• Your task: Write the listing out again word for word. Pictures do not belong in the copy.

• Source material:
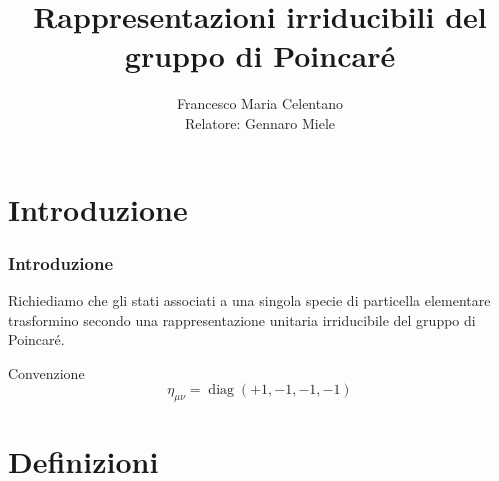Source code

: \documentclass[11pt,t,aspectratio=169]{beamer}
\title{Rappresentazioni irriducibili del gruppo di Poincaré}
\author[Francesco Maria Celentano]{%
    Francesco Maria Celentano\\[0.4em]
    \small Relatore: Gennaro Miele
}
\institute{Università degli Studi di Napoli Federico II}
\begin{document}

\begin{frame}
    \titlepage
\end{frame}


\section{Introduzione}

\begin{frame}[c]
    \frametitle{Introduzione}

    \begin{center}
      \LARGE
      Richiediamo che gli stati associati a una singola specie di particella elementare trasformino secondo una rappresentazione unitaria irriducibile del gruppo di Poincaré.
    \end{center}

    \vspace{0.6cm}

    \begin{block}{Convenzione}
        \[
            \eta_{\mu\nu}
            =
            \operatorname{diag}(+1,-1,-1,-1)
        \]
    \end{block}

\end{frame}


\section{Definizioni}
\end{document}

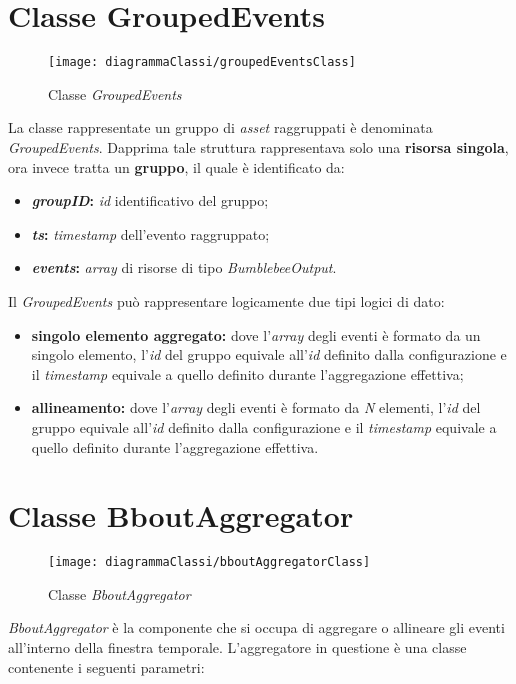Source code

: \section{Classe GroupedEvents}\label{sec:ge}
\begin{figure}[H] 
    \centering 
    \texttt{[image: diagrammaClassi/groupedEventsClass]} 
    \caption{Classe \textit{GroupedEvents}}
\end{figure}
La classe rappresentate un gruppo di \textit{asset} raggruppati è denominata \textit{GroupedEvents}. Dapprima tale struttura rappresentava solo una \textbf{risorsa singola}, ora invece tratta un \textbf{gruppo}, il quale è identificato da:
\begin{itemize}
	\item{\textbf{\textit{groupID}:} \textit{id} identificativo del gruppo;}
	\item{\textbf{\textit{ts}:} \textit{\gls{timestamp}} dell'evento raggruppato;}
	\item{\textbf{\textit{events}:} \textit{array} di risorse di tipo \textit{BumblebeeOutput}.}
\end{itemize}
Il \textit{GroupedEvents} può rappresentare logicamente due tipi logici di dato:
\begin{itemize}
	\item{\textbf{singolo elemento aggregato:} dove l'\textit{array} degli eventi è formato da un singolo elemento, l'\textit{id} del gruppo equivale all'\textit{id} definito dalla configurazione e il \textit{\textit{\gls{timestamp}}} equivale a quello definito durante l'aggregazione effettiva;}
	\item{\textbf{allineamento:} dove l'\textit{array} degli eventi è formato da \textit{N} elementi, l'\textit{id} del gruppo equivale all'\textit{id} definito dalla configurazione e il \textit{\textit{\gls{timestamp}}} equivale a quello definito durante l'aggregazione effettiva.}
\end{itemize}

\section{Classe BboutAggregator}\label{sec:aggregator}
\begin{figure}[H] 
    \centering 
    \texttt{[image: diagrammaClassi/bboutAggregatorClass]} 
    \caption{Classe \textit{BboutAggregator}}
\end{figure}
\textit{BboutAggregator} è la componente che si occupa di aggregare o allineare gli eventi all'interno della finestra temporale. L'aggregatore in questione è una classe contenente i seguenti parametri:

• Solved exercise:
Source code

: \documentclass[11pt,t,aspectratio=169]{beamer}
\title{Rappresentazioni irriducibili del gruppo di Poincaré}
\author[Francesco Maria Celentano]{%
    Francesco Maria Celentano\\[0.4em]
    \small Relatore: Gennaro Miele
}
\institute{Università degli Studi di Napoli Federico II}
\begin{document}

\begin{frame}
    \titlepage
\end{frame}


\section{Introduzione}

\begin{frame}[c]
    \frametitle{Introduzione}

    \begin{center}
      \LARGE
      Richiediamo che gli stati associati a una singola specie di particella elementare trasformino secondo una rappresentazione unitaria irriducibile del gruppo di Poincaré.
    \end{center}

    \vspace{0.6cm}

    \begin{block}{Convenzione}
        \[
            \eta_{\mu\nu}
            =
            \operatorname{diag}(+1,-1,-1,-1)
        \]
    \end{block}

\end{frame}


\section{Definizioni}
\end{document}

Source code

: \section{Classe GroupedEvents}\label{sec:ge}
\begin{figure}[H] 
    \centering 
    \texttt{[image: diagrammaClassi/groupedEventsClass]} 
    \caption{Classe \textit{GroupedEvents}}
\end{figure}
La classe rappresentate un gruppo di \textit{asset} raggruppati è denominata \textit{GroupedEvents}. Dapprima tale struttura rappresentava solo una \textbf{risorsa singola}, ora invece tratta un \textbf{gruppo}, il quale è identificato da:
\begin{itemize}
	\item{\textbf{\textit{groupID}:} \textit{id} identificativo del gruppo;}
	\item{\textbf{\textit{ts}:} \textit{\gls{timestamp}} dell'evento raggruppato;}
	\item{\textbf{\textit{events}:} \textit{array} di risorse di tipo \textit{BumblebeeOutput}.}
\end{itemize}
Il \textit{GroupedEvents} può rappresentare logicamente due tipi logici di dato:
\begin{itemize}
	\item{\textbf{singolo elemento aggregato:} dove l'\textit{array} degli eventi è formato da un singolo elemento, l'\textit{id} del gruppo equivale all'\textit{id} definito dalla configurazione e il \textit{\textit{\gls{timestamp}}} equivale a quello definito durante l'aggregazione effettiva;}
	\item{\textbf{allineamento:} dove l'\textit{array} degli eventi è formato da \textit{N} elementi, l'\textit{id} del gruppo equivale all'\textit{id} definito dalla configurazione e il \textit{\textit{\gls{timestamp}}} equivale a quello definito durante l'aggregazione effettiva.}
\end{itemize}

\section{Classe BboutAggregator}\label{sec:aggregator}
\begin{figure}[H] 
    \centering 
    \texttt{[image: diagrammaClassi/bboutAggregatorClass]} 
    \caption{Classe \textit{BboutAggregator}}
\end{figure}
\textit{BboutAggregator} è la componente che si occupa di aggregare o allineare gli eventi all'interno della finestra temporale. L'aggregatore in questione è una classe contenente i seguenti parametri:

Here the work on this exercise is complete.